Lalu pada 5 September 2022, kuasa hukum Direktur Utama PT Taspen, ANS Kosasih, Duke Arie Widagdo resmi melaporkan Kamaruddin Simanjuntak ke Polres Jakarta Pusat.
Laporan tersebut terkait dengan tudingan dana Rp 300 triliun dan pernikahan gaib. laporan tersebut telah diterima dengan nomor LP/B/1966/IX/SPKT/POLRES METROPOLITAN JAKPUS/POLDA METRO JAYA tertanggal 5 September 2022. Dalam perkara ini, terlapor disangkakan Pasal 27 Ayat 3 dan Pasal 28 Ayat 2 Undang-undang Informasi dan Transaksi Elektronik (ITE). (news.republika.co.id, 9 Agustus 2023).
Kutipan diatas adalah sebagian dari isi berita yang menghebohkan di media cetak maupun media sosial pada beberapa waktu yang lalu dengan permasalahan yang dialami Advokat Kamaruddin Simanjuntak selanjutnya ditetapkan dengan konstruksi hukum proses penyidikan oleh penyidik sebagaimana awal duduk perkara di atas.
Dalam penyidikan terpenuhinya unsur menjadikan status Kamaruddin Simanjuntak menjadi tersangka, sebagai pembuat tindak pidana pencemaran nama baik sebagaimana Pasal 27 Ayat 3 dan Pasal 28 Ayat 2 UU ITE.
Setelah memperhatikan duduk perkara tersebut, ada beberapa hal yang menarik untuk dibahas lebih lanjut berupa apakah unsur-unsur Pasal 27 Ayat 3 dan Pasal 28 Ayat 2 Undang-undang ITE dengan sangkaan telah deskripsikan cerita yang memiliki muatan penghinaan dan atau pencemaran nama baik yang menggunakan kata-kata yang tidak patut terhadap Direktur Utama PT Taspen ANS Kosasih yang dianggap mengganggu martabat sehingga layak disangkakan sebagai tindak pidana pidana pencemaran nama baik.
Jika ditelaah dalam Pasal 27 ayat (3) UU ITE terdapat frasa “memiliki muatan” yang artinya tidak perlu dibuktikan adanya niat untuk menghina, dan penegak hukum hanya perlu membuktikan pelaku melakukan perbuatan sesuai unsur pasal tersebut (delik formil) berbeda dengan pengaturan dalam KUHP yang harus adanya niat.

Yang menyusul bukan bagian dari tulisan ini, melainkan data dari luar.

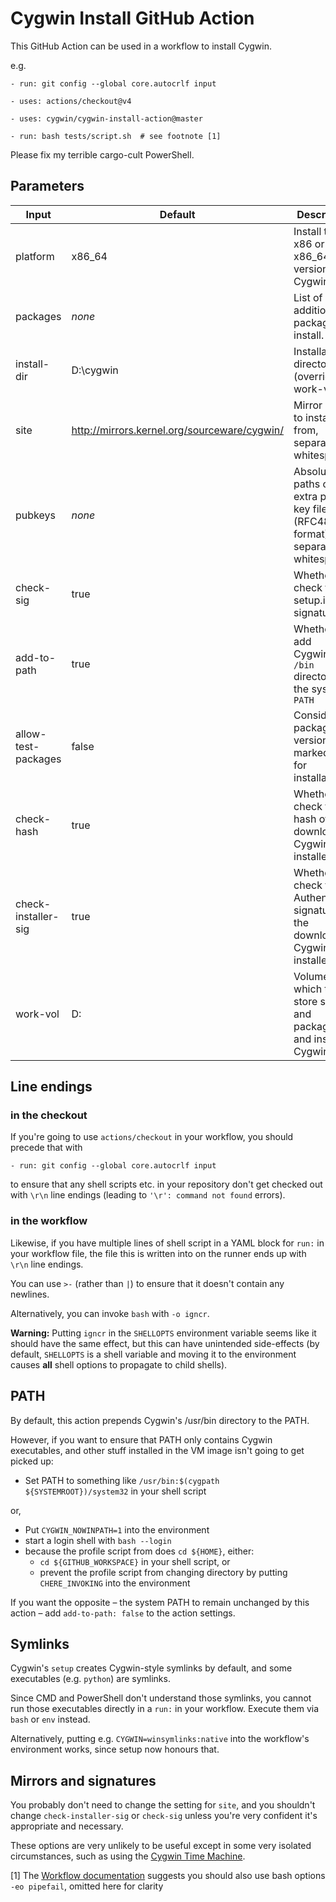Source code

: Cygwin Install GitHub Action
============================

This GitHub Action can be used in a workflow to install Cygwin.

e.g.

    - run: git config --global core.autocrlf input

    - uses: actions/checkout@v4

    - uses: cygwin/cygwin-install-action@master

    - run: bash tests/script.sh  # see footnote [1]

Please fix my terrible cargo-cult PowerShell.

Parameters
----------

| Input               | Default                                      | Description
| ------------------- | -------------------------------------------- | -----------
| platform            | x86_64                                       | Install the x86 or x86\_64 version of Cygwin.
| packages            | *none*                                       | List of additional packages to install.
| install-dir         | D:\cygwin                                    | Installation directory (overrides work-vol)
| site                | http://mirrors.kernel.org/sourceware/cygwin/ | Mirror sites to install from, separated by whitespace
| pubkeys             | *none*                                       | Absolute paths of extra public key files (RFC4880 format), separated by whitespace
| check-sig           | true                                         | Whether to check the setup.ini signature
| add-to-path         | true                                         | Whether to add Cygwin's `/bin` directory to the system `PATH`
| allow-test-packages | false                                        | Consider package versions marked test for installation
| check-hash          | true                                         | Whether to check the hash of the downloaded Cygwin installer.
| check-installer-sig | true                                         | Whether to check the Authenticode signature of the downloaded Cygwin installer.
| work-vol            | D:                                           | Volume on which to store setup and packages, and install Cygwin.

Line endings
------------

### in the checkout

If you're going to use `actions/checkout` in your workflow, you should
precede that with

    - run: git config --global core.autocrlf input

to ensure that any shell scripts etc. in your repository don't get checked out
with `\r\n` line endings (leading to `'\r': command not found` errors).

### in the workflow

Likewise, if you have multiple lines of shell script in a YAML block for `run:`
in your workflow file, the file this is written into on the runner ends up with
`\r\n` line endings.

You can use `>-` (rather than `|`) to ensure that it doesn't contain any
newlines.

Alternatively, you can invoke `bash` with `-o igncr`.

**Warning:**
Putting `igncr` in the `SHELLOPTS` environment variable seems like it should
have the same effect, but this can have unintended side-effects (by default,
`SHELLOPTS` is a shell variable and moving it to the environment causes **all**
shell options to propagate to child shells).

PATH
----

By default, this action prepends Cygwin's /usr/bin directory to the PATH.

However, if you want to ensure that PATH only contains Cygwin executables,
and other stuff installed in the VM image isn't going to get picked up:

- Set PATH to something like `/usr/bin:$(cygpath ${SYSTEMROOT})/system32` in
  your shell script

or,

- Put `CYGWIN_NOWINPATH=1` into the environment
- start a login shell with `bash --login`
- because the profile script from does `cd ${HOME}`, either:
  * `cd ${GITHUB_WORKSPACE}` in your shell script, or
  * prevent the profile script from changing directory by putting
    `CHERE_INVOKING` into the environment

If you want the opposite – the system PATH to remain unchanged by this action – add `add-to-path: false` to the action settings.

Symlinks
--------

Cygwin's `setup` creates Cygwin-style symlinks by default, and some
executables (e.g. `python`) are symlinks.

Since CMD and PowerShell don't understand those symlinks, you cannot run
those executables directly in a `run:` in your workflow. Execute them via
`bash` or `env` instead.

Alternatively, putting e.g. `CYGWIN=winsymlinks:native` into the workflow's
environment works, since setup now honours that.

Mirrors and signatures
----------------------

You probably don't need to change the setting for `site`, and you shouldn't
change `check-installer-sig` or `check-sig` unless you're very confident it's
appropriate and necessary.

These options are very unlikely to be useful except in some very isolated
circumstances, such as using the [Cygwin Time
Machine](http://www.crouchingtigerhiddenfruitbat.org/Cygwin/timemachine.html).

[1] The
[Workflow documentation](https://docs.github.com/en/actions/reference/workflow-syntax-for-github-actions#exit-codes-and-error-action-preference)
suggests you should also use bash options `-eo pipefail`, omitted here for clarity
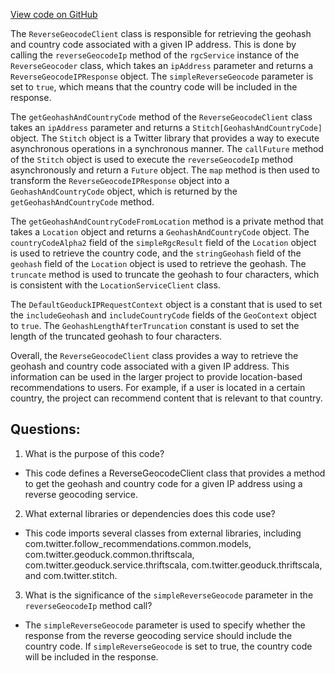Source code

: [View code on GitHub](https://github.com/misbahsy/the-algorithm/follow-recommendations-service/common/src/main/scala/com/twitter/follow_recommendations/common/clients/geoduck/ReverseGeocodeClient.scala)

The `ReverseGeocodeClient` class is responsible for retrieving the geohash and country code associated with a given IP address. This is done by calling the `reverseGeocodeIp` method of the `rgcService` instance of the `ReverseGeocoder` class, which takes an `ipAddress` parameter and returns a `ReverseGeocodeIPResponse` object. The `simpleReverseGeocode` parameter is set to `true`, which means that the country code will be included in the response. 

The `getGeohashAndCountryCode` method of the `ReverseGeocodeClient` class takes an `ipAddress` parameter and returns a `Stitch[GeohashAndCountryCode]` object. The `Stitch` object is a Twitter library that provides a way to execute asynchronous operations in a synchronous manner. The `callFuture` method of the `Stitch` object is used to execute the `reverseGeocodeIp` method asynchronously and return a `Future` object. The `map` method is then used to transform the `ReverseGeocodeIPResponse` object into a `GeohashAndCountryCode` object, which is returned by the `getGeohashAndCountryCode` method.

The `getGeohashAndCountryCodeFromLocation` method is a private method that takes a `Location` object and returns a `GeohashAndCountryCode` object. The `countryCodeAlpha2` field of the `simpleRgcResult` field of the `Location` object is used to retrieve the country code, and the `stringGeohash` field of the `geohash` field of the `Location` object is used to retrieve the geohash. The `truncate` method is used to truncate the geohash to four characters, which is consistent with the `LocationServiceClient` class.

The `DefaultGeoduckIPRequestContext` object is a constant that is used to set the `includeGeohash` and `includeCountryCode` fields of the `GeoContext` object to `true`. The `GeohashLengthAfterTruncation` constant is used to set the length of the truncated geohash to four characters.

Overall, the `ReverseGeocodeClient` class provides a way to retrieve the geohash and country code associated with a given IP address. This information can be used in the larger project to provide location-based recommendations to users. For example, if a user is located in a certain country, the project can recommend content that is relevant to that country.
## Questions: 
 1. What is the purpose of this code?
- This code defines a ReverseGeocodeClient class that provides a method to get the geohash and country code for a given IP address using a reverse geocoding service.

2. What external libraries or dependencies does this code use?
- This code imports several classes from external libraries, including com.twitter.follow_recommendations.common.models, com.twitter.geoduck.common.thriftscala, com.twitter.geoduck.service.thriftscala, com.twitter.geoduck.thriftscala, and com.twitter.stitch.

3. What is the significance of the `simpleReverseGeocode` parameter in the `reverseGeocodeIp` method call?
- The `simpleReverseGeocode` parameter is used to specify whether the response from the reverse geocoding service should include the country code. If `simpleReverseGeocode` is set to true, the country code will be included in the response.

Namun, melalui putusan Mahkamah Konstitusi (MK) Nomor 50/PUU-VI/2008 dengan Pasal 27 ayat (3) UU ITE dan perubahannya tidak jelas menyebutkan subjek hukum yang dihina, dalam hal ini apakah hanya orang dan badan hukum, apakah termasuk juga jabatan seseorang, pasal ini hanya melarang perbuatan distribusi dan/atau transmisi dan/atau membuat dapat diaksesnya Informasi Elektronik dan/atau Dokumen Elektronik yang memiliki muatan penghinaan dan/atau pencemaran nama baik.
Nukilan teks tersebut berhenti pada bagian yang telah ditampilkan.